Wednesday, February 14, 2007

Stars of Hollywood and Vine

Stars of Hollywood and Vine
Originally uploaded by CD-13.
A decade ago, the corner of Hollywood and Vine was synonymous with blight, crime and neglect. The patina of yesteryear’s glamour still clung to it, anchored barely by the nearby attractions of the Capitol Records building and the Pantages Theater, but it couldn’t begin to live up to its status as viably the most famous intersection in the world.

Almost immediately after I took office in 2001, I began meeting with the Community Redevelopment Agency on their plans to join with the Metropolitan Transportation Authority to develop the site. We believed that between Metro’s considerable property and the CRA’s economic development powers, a developer would propose a plan that would bookend the mile-long Walk of Fame, taking advantage of the Red Line station and the changes afoot on the boulevard to create something worthy of the fame.

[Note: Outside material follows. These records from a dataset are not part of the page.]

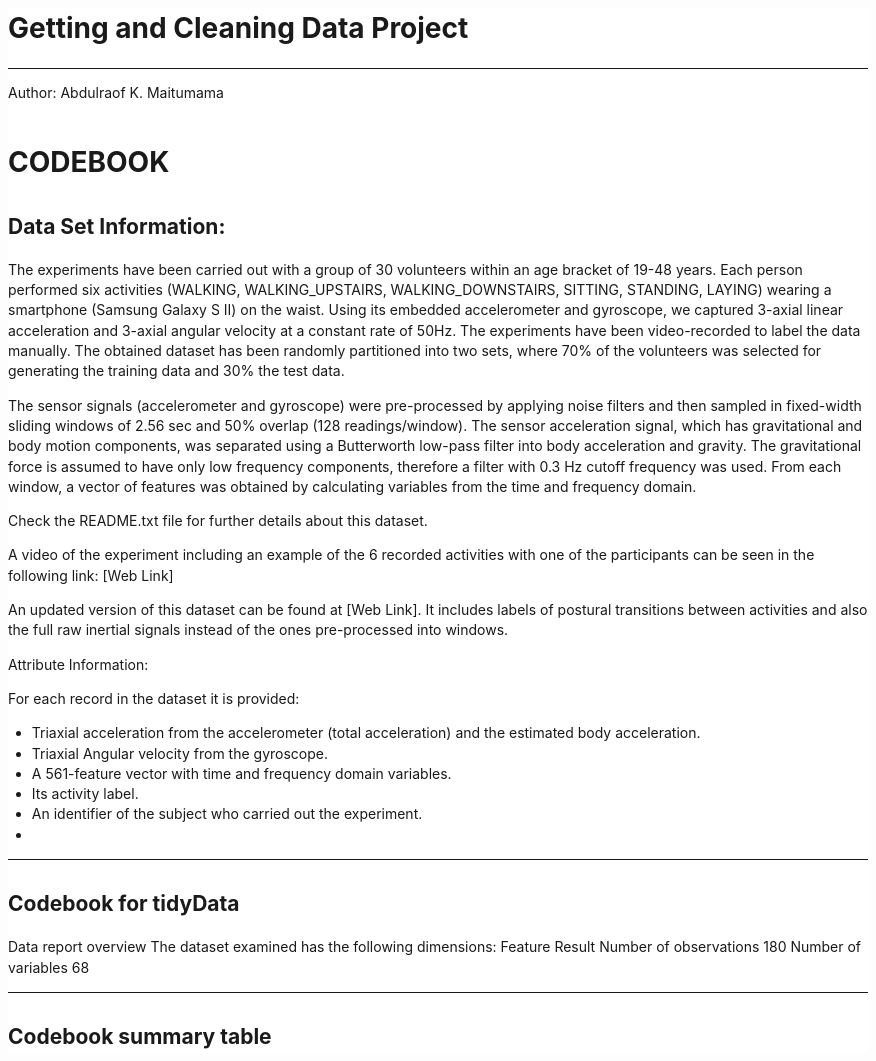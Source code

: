 # Getting and Cleaning Data Project
________________________________________________________________________
Author: Abdulraof K. Maitumama

# CODEBOOK

## Data Set Information:

The experiments have been carried out with a group of 30 volunteers within an age bracket of 19-48 years. Each person performed six activities (WALKING, WALKING_UPSTAIRS, WALKING_DOWNSTAIRS, SITTING, STANDING, LAYING) wearing a smartphone (Samsung Galaxy S II) on the waist. Using its embedded accelerometer and gyroscope, we captured 3-axial linear acceleration and 3-axial angular velocity at a constant rate of 50Hz. The experiments have been video-recorded to label the data manually. The obtained dataset has been randomly partitioned into two sets, where 70% of the volunteers was selected for generating the training data and 30% the test data. 

The sensor signals (accelerometer and gyroscope) were pre-processed by applying noise filters and then sampled in fixed-width sliding windows of 2.56 sec and 50% overlap (128 readings/window). The sensor acceleration signal, which has gravitational and body motion components, was separated using a Butterworth low-pass filter into body acceleration and gravity. The gravitational force is assumed to have only low frequency components, therefore a filter with 0.3 Hz cutoff frequency was used. From each window, a vector of features was obtained by calculating variables from the time and frequency domain.

Check the README.txt file for further details about this dataset. 

A video of the experiment including an example of the 6 recorded activities with one of the participants can be seen in the following link: [Web Link]

An updated version of this dataset can be found at [Web Link]. It includes labels of postural transitions between activities and also the full raw inertial signals instead of the ones pre-processed into windows.


Attribute Information:

For each record in the dataset it is provided: 
- Triaxial acceleration from the accelerometer (total acceleration) and the estimated body acceleration. 
- Triaxial Angular velocity from the gyroscope. 
- A 561-feature vector with time and frequency domain variables. 
- Its activity label. 
- An identifier of the subject who carried out the experiment.
- 
_______________
## Codebook for tidyData
Data report overview
The dataset examined has the following dimensions:
Feature	Result
Number of observations	180
Number of variables	68
_______________
## Codebook summary table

Watching the plans take shape was exciting. After selecting Gatehouse Capital and Legacy Partners to combine a W Hotel with a mixed commercial-residential project over a transit hub, we asked them to meet with community leaders to develop a community benefits agreement. LAANE, LA VOICE, members of the nearby Yucca Group and the hotel workers union put together a package that funded health care career development and arts education, raised the number of affordable units at the project, and included the developers’ assurance that they would pay living wages and would not fight union organizing efforts at the hotel.

After the project won approval from the MTA, the CRA, and the council, a final hurdle appeared. The developers had been unable to come to an agreement with Bob Blue, the owner of a multi-generational business that had stood at the site through Hollywood’s mean years. The storied intersection had become a crossroads for Hollywood’s past and its future, and no one knew quite how to navigate the intersection. I brought all parties together in a series of long meetings at my field office in the old Louis B. Mayer building, and many pizzas and much midnight oil later, we reached an agreement that would keep Bernard’s Luggage in the project and move it forward.

At Hollywood and Vine, a mixed-income community of five hundred apartments and condominiums will rise; the future occupants will include the hotel workers who work at the W and the men and women whose names appear on the stars in the sidewalk alike.

Just a few years ago, in the 2000 census, people in this neighborhood reported family incomes of nineteen to twenty-three thousand dollars; soon, two hundred permanent living-wage, union hotel jobs will be held by men and women struggling to realize their own Hollywood dreams.

Construction has now begun at Hollywood and Vine, and the project will open in 2009. Los Angeles will see the blueprint for its future.